» **Stored records**
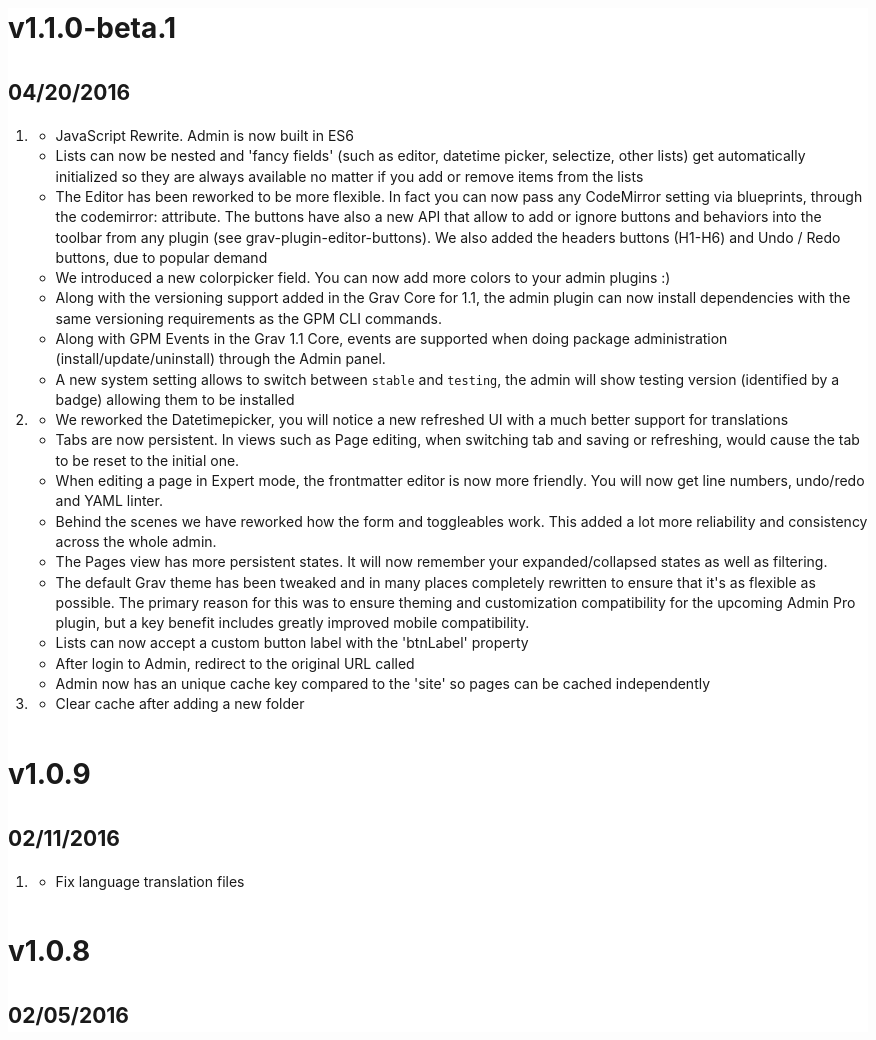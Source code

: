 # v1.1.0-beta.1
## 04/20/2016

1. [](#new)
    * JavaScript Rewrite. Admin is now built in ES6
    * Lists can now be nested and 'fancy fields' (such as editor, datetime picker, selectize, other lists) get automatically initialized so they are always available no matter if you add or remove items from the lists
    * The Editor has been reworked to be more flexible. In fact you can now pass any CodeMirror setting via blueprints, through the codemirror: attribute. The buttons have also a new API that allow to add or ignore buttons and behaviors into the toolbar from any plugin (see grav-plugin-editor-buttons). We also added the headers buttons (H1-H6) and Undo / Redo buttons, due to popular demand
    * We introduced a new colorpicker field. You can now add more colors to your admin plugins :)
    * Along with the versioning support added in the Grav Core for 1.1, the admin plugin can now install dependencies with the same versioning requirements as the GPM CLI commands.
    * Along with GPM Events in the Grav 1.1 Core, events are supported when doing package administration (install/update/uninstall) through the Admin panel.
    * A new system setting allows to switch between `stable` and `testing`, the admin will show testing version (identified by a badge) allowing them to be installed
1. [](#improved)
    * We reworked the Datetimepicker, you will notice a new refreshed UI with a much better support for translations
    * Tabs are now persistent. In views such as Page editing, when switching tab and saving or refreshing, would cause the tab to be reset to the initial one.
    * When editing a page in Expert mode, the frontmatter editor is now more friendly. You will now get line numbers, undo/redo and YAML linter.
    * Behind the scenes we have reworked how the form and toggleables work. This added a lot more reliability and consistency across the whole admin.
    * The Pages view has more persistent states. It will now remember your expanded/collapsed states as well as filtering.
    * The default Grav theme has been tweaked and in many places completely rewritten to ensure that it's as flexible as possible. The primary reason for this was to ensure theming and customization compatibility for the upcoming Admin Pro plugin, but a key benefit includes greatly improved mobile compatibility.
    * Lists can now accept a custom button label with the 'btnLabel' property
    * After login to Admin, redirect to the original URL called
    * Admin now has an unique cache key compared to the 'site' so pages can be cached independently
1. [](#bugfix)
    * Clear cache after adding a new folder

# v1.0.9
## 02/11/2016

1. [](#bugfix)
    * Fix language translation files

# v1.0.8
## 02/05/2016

---

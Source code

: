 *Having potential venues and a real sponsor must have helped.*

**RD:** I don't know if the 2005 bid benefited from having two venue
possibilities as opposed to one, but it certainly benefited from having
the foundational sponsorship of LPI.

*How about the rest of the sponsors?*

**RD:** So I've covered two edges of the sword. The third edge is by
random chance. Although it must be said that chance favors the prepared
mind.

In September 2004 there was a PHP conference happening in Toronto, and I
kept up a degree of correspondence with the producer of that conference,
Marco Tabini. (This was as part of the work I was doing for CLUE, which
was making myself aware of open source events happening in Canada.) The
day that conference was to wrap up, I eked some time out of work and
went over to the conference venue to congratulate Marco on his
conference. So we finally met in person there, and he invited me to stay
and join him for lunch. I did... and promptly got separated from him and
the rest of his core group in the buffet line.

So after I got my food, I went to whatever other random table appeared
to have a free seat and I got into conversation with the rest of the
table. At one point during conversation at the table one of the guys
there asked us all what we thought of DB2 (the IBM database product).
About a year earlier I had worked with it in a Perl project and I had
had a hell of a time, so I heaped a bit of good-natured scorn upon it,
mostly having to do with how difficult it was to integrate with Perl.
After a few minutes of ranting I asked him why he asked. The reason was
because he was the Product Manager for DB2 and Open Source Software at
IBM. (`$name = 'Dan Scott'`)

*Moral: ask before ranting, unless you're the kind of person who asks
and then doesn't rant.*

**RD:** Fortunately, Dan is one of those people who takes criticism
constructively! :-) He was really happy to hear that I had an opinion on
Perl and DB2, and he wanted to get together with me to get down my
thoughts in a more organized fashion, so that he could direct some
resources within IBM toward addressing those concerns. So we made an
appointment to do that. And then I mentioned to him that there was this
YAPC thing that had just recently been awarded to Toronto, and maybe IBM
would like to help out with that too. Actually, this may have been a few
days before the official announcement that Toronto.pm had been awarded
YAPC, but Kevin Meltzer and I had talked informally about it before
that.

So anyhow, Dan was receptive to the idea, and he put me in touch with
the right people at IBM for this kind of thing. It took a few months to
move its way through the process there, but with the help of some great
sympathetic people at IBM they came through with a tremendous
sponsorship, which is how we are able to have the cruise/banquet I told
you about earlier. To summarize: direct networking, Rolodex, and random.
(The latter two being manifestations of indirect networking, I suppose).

» **ASSIGNMENT**
Apply a filter for "editor" to the entries and show each line that passes.

» **ANSWER FOR THIS EXERCISE**
    * Lists can now be nested and 'fancy fields' (such as editor, datetime picker, selectize, other lists) get automatically initialized so they are always available no matter if you add or remove items from the lists
    * The Editor has been reworked to be more flexible. In fact you can now pass any CodeMirror setting via blueprints, through the codemirror: attribute. The buttons have also a new API that allow to add or ignore buttons and behaviors into the toolbar from any plugin (see grav-plugin-editor-buttons). We also added the headers buttons (H1-H6) and Undo / Redo buttons, due to popular demand
    * When editing a page in Expert mode, the frontmatter editor is now more friendly. You will now get line numbers, undo/redo and YAML linter.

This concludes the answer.